Putting your Trust in the Clouds: Why Trust Matters to the Open Internet Google

28 September 2011 - A Workshop on Other in Nairobi, Kenya


Cloud Computing is the natural evolution of the continued growth and advancement of the Internet. As such, the issues currently being discussed within the cloud space are not new, and rather, they are a continuation of issues related to the Internet at large. However, business customers, users, governments, and policymakers must gain a “trust” in the security and the free flow of their data across borders, otherwise the cloud--and thus, the Internet--risks being balkanized through restrictions on transnational data flows, requirements for data location in specific countries or regions, and other measures. The workshop will address this problem of trust as it relates to cloud computing.

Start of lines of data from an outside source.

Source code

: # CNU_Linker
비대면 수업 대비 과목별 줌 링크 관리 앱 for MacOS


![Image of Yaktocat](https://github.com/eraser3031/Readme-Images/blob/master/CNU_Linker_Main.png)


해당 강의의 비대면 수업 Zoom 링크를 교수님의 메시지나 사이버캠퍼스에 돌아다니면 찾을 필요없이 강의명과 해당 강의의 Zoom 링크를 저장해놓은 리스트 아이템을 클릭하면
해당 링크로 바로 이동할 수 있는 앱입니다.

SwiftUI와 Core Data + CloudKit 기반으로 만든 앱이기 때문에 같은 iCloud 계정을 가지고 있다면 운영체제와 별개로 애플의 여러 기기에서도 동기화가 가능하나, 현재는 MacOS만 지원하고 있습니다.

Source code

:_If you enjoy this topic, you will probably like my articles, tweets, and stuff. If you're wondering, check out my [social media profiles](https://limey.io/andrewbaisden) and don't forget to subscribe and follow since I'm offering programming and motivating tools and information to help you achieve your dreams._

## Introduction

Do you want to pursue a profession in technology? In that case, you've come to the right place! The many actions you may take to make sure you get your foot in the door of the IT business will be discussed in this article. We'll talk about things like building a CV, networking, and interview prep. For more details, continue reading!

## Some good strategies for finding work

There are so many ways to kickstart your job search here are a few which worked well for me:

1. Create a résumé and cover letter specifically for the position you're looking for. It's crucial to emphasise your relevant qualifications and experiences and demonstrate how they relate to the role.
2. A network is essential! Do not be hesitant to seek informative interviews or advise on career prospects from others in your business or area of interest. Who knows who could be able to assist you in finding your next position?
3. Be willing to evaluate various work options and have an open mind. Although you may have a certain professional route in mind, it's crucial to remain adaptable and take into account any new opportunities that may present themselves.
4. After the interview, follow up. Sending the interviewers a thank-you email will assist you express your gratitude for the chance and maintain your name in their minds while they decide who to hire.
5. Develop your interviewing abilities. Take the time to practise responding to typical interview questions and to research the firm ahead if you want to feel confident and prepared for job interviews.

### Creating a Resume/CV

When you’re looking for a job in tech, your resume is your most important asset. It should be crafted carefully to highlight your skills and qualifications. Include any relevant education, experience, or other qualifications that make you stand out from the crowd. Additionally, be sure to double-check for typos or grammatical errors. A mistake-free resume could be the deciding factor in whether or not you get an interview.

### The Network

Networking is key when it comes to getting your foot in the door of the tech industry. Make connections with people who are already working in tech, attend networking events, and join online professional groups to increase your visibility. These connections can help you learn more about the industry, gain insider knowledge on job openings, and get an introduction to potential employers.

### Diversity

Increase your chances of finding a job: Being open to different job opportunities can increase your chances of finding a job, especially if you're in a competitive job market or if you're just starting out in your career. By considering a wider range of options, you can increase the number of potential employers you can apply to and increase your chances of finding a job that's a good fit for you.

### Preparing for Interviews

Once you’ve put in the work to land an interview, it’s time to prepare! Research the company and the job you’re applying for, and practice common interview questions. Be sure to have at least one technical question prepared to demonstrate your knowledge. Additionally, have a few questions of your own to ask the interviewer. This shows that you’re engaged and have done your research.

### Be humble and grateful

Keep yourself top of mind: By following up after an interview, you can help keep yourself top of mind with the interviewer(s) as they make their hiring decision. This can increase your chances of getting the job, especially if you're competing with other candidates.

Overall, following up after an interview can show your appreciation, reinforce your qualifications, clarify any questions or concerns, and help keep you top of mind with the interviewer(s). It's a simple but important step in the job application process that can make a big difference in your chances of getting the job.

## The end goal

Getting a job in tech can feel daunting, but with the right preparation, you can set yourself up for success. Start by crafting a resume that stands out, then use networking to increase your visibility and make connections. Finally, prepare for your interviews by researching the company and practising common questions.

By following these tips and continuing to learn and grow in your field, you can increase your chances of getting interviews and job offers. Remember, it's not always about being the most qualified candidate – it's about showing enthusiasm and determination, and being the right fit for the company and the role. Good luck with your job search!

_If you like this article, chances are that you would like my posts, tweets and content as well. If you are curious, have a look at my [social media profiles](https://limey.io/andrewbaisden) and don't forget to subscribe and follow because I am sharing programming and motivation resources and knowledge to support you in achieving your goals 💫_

A brief substantive summary and the main events that were raised:
Cloud computing is not a new concept: it's as old as computing itself, and any two-way interaction with any server on the Internet is a version of cloud computing. Some statistics: 1 out of 10 computers are stolen in the first 12 months of purchase; 60% of thumbdrive data will be lost or compromised; startup companies are turning more and more to notebooks and cloud services rather than spending on in-house IT support. It's important to think of cloud computing as a new way of doing things, something that is done differently than on-premises computing. Example: 70% of Y Combinator startups are using cloud services. Companies realize that trust is important, and that a commitment to security and data protection. Companies are getting better at designing privacy within their systems. Example: Microsoft considered and designed various privacy issues into the Kinect (XBox) product ab initio, it wasn't an afterthought. Data flows through the cloud in the same way that it flows through the Internet --- globally and knows no borders. Data protection laws and data retention requirements are good for consumers but can also create artificial constraints. There is a significant open question about law enforcement and when governments can assert jurisdiction to gain access to data. In developing countries, cost is an important factor. International data costs are dropping, which will help with the adoption of cloud computing in the developing world


Conclusions and further comments:
Audience was generally concerned about government-access issues and the uncertainty of international jurisdiction matters in cloud computing. There seemed to be general consensus that more clarity would be useful in the area of government-access requests, particularly as it applies to the PATRIOT Act and similar laws in other countries. Privacy settings in the cloud context should keep the user in mind, and defaults should retain the maximum control of privacy for the user.